Source texts of formatted documents:
_ _ _ _ _ _ _

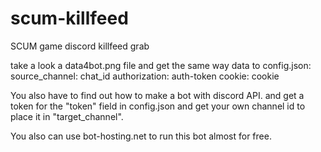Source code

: # scum-killfeed
SCUM game discord killfeed grab

take a look a data4bot.png file and get the same way data to config.json:
source_channel: chat_id
authorization: auth-token
cookie: cookie

You also have to find out how to make a bot with discord API. and get a token for the "token" field in config.json
and get your own channel id to place it in "target_channel".

You also can use bot-hosting.net to run this bot almost for free. 
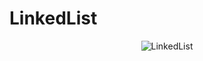 # LinkedList

<p align="center">
<img src="https://github.com/Vinaypatil-Ev/vinEv_DataStructure/blob/master/Documents/img/linkedlist.png" alt="LinkedList">
</p>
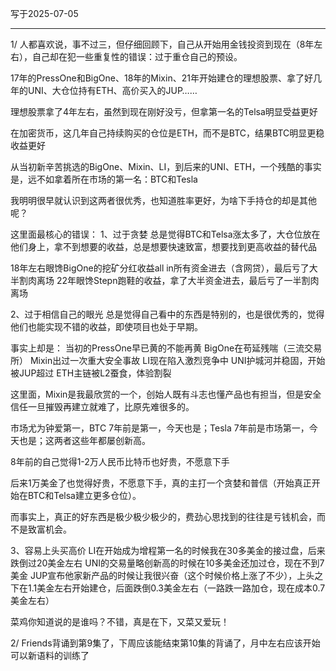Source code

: 写于2025-07-05

-----

1/ 人都喜欢说，事不过三，但仔细回顾下，自己从开始用金钱投资到现在（8年左右），自己却在犯一些重复性的错误：过于重仓自己的预设。

17年的PressOne和BigOne、18年的Mixin、21年开始建仓的理想股票、拿了好几年的UNI、大仓位持有ETH、高价买入的JUP……

理想股票拿了4年左右，虽然到现在刚好没亏，但拿第一名的Telsa明显受益更好

在加密货币，这几年自己持续购买的仓位是ETH，而不是BTC，结果BTC明显更稳收益更好

从当初新辛苦挑选的BigOne、Mixin、LI，到后来的UNI、ETH，一个残酷的事实是，远不如拿着所在市场的第一名：BTC和Tesla

我明明很早就认识到这两者很优秀，也知道胜率更好，为啥下手持仓的却是其他呢？

这里面最核心的错误：
1、过于贪婪
总是觉得BTC和Telsa涨太多了，大仓位放在他们身上，拿不到想要的收益，总是想要快速致富，想要找到更高收益的替代品

18年左右眼馋BigOne的挖矿分红收益all in所有资金进去（含网贷），最后亏了大半割肉离场
22年眼馋Stepn跑鞋的收益，拿了大半资金进去，最后亏了一半割肉离场

2、过于相信自己的眼光
总是觉得自己看中的东西是特别的，也是很优秀的，觉得他们也能实现不错的收益，即使项目也处于早期。

事实上却是：
当初的PressOne早已黄的不能再黄
BigOne在苟延残喘（三流交易所）
Mixin出过一次重大安全事故
LI现在陷入激烈竞争中
UNI护城河并稳固，开始被JUP超过
ETH主链被L2蚕食，体验割裂

这里面，Mixin是我最欣赏的一个，创始人既有斗志也懂产品也有担当，但是安全信任一旦摧毁再建立就难了，比原先难很多的。

市场尤为钟爱第一，BTC 7年前是第一，今天也是；Tesla 7年前是市场第一，今天也是；这两者这些年都屡创新高。

8年前的自己觉得1-2万人民币比特币也好贵，不愿意下手

后来1万美金了也觉得好贵，不愿意下手，真的主打一个贪婪和普信（开始真正开始在BTC和Telsa建立更多仓位）。

而事实上，真正的好东西是极少极少极少的，费劲心思找到的往往是亏钱机会，而不是致富机会。

3、容易上头买高价
LI在开始成为增程第一名的时候我在30多美金的接过盘，后来跌倒过20美金左右
UNI的交易量略创新高的时候在10多美金还加过仓，现在不到7美金
JUP宣布他家新产品的时候让我很兴奋（这个时候价格上涨了不少），上头之下在1.1美金左右开始建仓，后面跌倒0.3美金左右（一路跌一路加仓，现在成本0.7美金左右）

菜鸡你知道说的是谁吗？不错，真是在下，又菜又爱玩！

2/ Friends背诵到第9集了，下周应该能结束第10集的背诵了，月中左右应该开始可以新语料的训练了




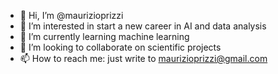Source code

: - 👋 Hi, I’m @maurizioprizzi
- 👀 I’m interested in start a new career in AI and data analysis
- 🌱 I’m currently learning machine learning
- 💞️ I’m looking to collaborate on scientific projects
- 📫 How to reach me: just write to maurizioprizzi@gmail.com

<!---
maurizioprizzi/maurizioprizzi is a ✨ special ✨ repository because its `README.md` (this file) appears on your GitHub profile.
You can click the Preview link to take a look at your changes.
--->
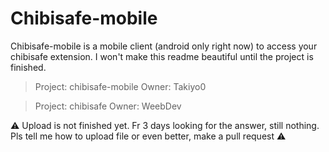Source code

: # Chibisafe-mobile

Chibisafe-mobile is a mobile client (android only right now) to access your chibisafe extension. I won't make this readme beautiful until the project is finished.

> Project: chibisafe-mobile
> Owner: Takiyo0

> Project: chibisafe
> Owner: WeebDev



⚠ Upload is not finished yet. Fr 3 days looking for the answer, still nothing. Pls tell me how to upload file or even better, make a pull request ⚠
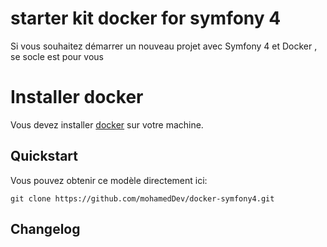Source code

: # starter kit docker  for symfony 4

Si vous souhaitez démarrer un nouveau projet avec Symfony 4 et Docker , se socle est pour vous

# Installer docker

Vous devez installer [docker]  sur votre machine.

## Quickstart

Vous pouvez obtenir ce modèle directement ici:

    git clone https://github.com/mohamedDev/docker-symfony4.git

## Changelog


[docker]: https://docs.docker.com/install/linux/docker-ce/ubuntu/
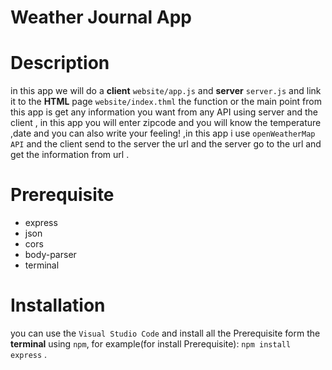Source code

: # Weather Journal App
# Description
in this app we will do a **client** `website/app.js` and **server** `server.js` and link it to the **HTML** page `website/index.thml` the function or the main point from this app is get any information you want from any API using server and the client , in this app you will enter zipcode and you will know the temperature ,date and you can also write your feeling! ,in this app i use `openWeatherMap API` and the client send to the server the url and the server go to the url and get the information from url .

# Prerequisite
- express
- json
- cors
- body-parser
- terminal
# Installation
you can use the `Visual Studio Code` and install all the Prerequisite form the **terminal** using `npm`, for example(for install Prerequisite):
`npm install express` .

_ _ _ _ _ _ _

Work required: Line by line, retype the records above exactly, minus the images.

Exercise response:
Source code

: # scum-killfeed
SCUM game discord killfeed grab

take a look a data4bot.png file and get the same way data to config.json:
source_channel: chat_id
authorization: auth-token
cookie: cookie

You also have to find out how to make a bot with discord API. and get a token for the "token" field in config.json
and get your own channel id to place it in "target_channel".

You also can use bot-hosting.net to run this bot almost for free. 
 # LinkedList

<p align="center">
<img src="https://github.com/Vinaypatil-Ev/vinEv_DataStructure/blob/master/Documents/img/linkedlist.png" alt="LinkedList">
</p>
Source code

: 写于2025-07-05

-----

1/ 人都喜欢说，事不过三，但仔细回顾下，自己从开始用金钱投资到现在（8年左右），自己却在犯一些重复性的错误：过于重仓自己的预设。

17年的PressOne和BigOne、18年的Mixin、21年开始建仓的理想股票、拿了好几年的UNI、大仓位持有ETH、高价买入的JUP……

理想股票拿了4年左右，虽然到现在刚好没亏，但拿第一名的Telsa明显受益更好

在加密货币，这几年自己持续购买的仓位是ETH，而不是BTC，结果BTC明显更稳收益更好

从当初新辛苦挑选的BigOne、Mixin、LI，到后来的UNI、ETH，一个残酷的事实是，远不如拿着所在市场的第一名：BTC和Tesla

我明明很早就认识到这两者很优秀，也知道胜率更好，为啥下手持仓的却是其他呢？

这里面最核心的错误：
1、过于贪婪
总是觉得BTC和Telsa涨太多了，大仓位放在他们身上，拿不到想要的收益，总是想要快速致富，想要找到更高收益的替代品

18年左右眼馋BigOne的挖矿分红收益all in所有资金进去（含网贷），最后亏了大半割肉离场
22年眼馋Stepn跑鞋的收益，拿了大半资金进去，最后亏了一半割肉离场

2、过于相信自己的眼光
总是觉得自己看中的东西是特别的，也是很优秀的，觉得他们也能实现不错的收益，即使项目也处于早期。

事实上却是：
当初的PressOne早已黄的不能再黄
BigOne在苟延残喘（三流交易所）
Mixin出过一次重大安全事故
LI现在陷入激烈竞争中
UNI护城河并稳固，开始被JUP超过
ETH主链被L2蚕食，体验割裂

这里面，Mixin是我最欣赏的一个，创始人既有斗志也懂产品也有担当，但是安全信任一旦摧毁再建立就难了，比原先难很多的。

市场尤为钟爱第一，BTC 7年前是第一，今天也是；Tesla 7年前是市场第一，今天也是；这两者这些年都屡创新高。

8年前的自己觉得1-2万人民币比特币也好贵，不愿意下手

后来1万美金了也觉得好贵，不愿意下手，真的主打一个贪婪和普信（开始真正开始在BTC和Telsa建立更多仓位）。

而事实上，真正的好东西是极少极少极少的，费劲心思找到的往往是亏钱机会，而不是致富机会。

3、容易上头买高价
LI在开始成为增程第一名的时候我在30多美金的接过盘，后来跌倒过20美金左右
UNI的交易量略创新高的时候在10多美金还加过仓，现在不到7美金
JUP宣布他家新产品的时候让我很兴奋（这个时候价格上涨了不少），上头之下在1.1美金左右开始建仓，后面跌倒0.3美金左右（一路跌一路加仓，现在成本0.7美金左右）

菜鸡你知道说的是谁吗？不错，真是在下，又菜又爱玩！

2/ Friends背诵到第9集了，下周应该能结束第10集的背诵了，月中左右应该开始可以新语料的训练了




Source code

: - 👋 Hi, I’m @maurizioprizzi
- 👀 I’m interested in start a new career in AI and data analysis
- 🌱 I’m currently learning machine learning
- 💞️ I’m looking to collaborate on scientific projects
- 📫 How to reach me: just write to maurizioprizzi@gmail.com

<!---
maurizioprizzi/maurizioprizzi is a ✨ special ✨ repository because its `README.md` (this file) appears on your GitHub profile.
You can click the Preview link to take a look at your changes.
--->
Source code

: # Chibisafe-mobile

Chibisafe-mobile is a mobile client (android only right now) to access your chibisafe extension. I won't make this readme beautiful until the project is finished.

> Project: chibisafe-mobile
> Owner: Takiyo0

> Project: chibisafe
> Owner: WeebDev



⚠ Upload is not finished yet. Fr 3 days looking for the answer, still nothing. Pls tell me how to upload file or even better, make a pull request ⚠
Source code

: # starter kit docker  for symfony 4

Si vous souhaitez démarrer un nouveau projet avec Symfony 4 et Docker , se socle est pour vous

# Installer docker

Vous devez installer [docker]  sur votre machine.

## Quickstart

Vous pouvez obtenir ce modèle directement ici:

    git clone https://github.com/mohamedDev/docker-symfony4.git

## Changelog


[docker]: https://docs.docker.com/install/linux/docker-ce/ubuntu/
Source code

: # Weather Journal App
# Description
in this app we will do a **client** `website/app.js` and **server** `server.js` and link it to the **HTML** page `website/index.thml` the function or the main point from this app is get any information you want from any API using server and the client , in this app you will enter zipcode and you will know the temperature ,date and you can also write your feeling! ,in this app i use `openWeatherMap API` and the client send to the server the url and the server go to the url and get the information from url .

# Prerequisite
- express
- json
- cors
- body-parser
- terminal
# Installation
you can use the `Visual Studio Code` and install all the Prerequisite form the **terminal** using `npm`, for example(for install Prerequisite):
`npm install express` .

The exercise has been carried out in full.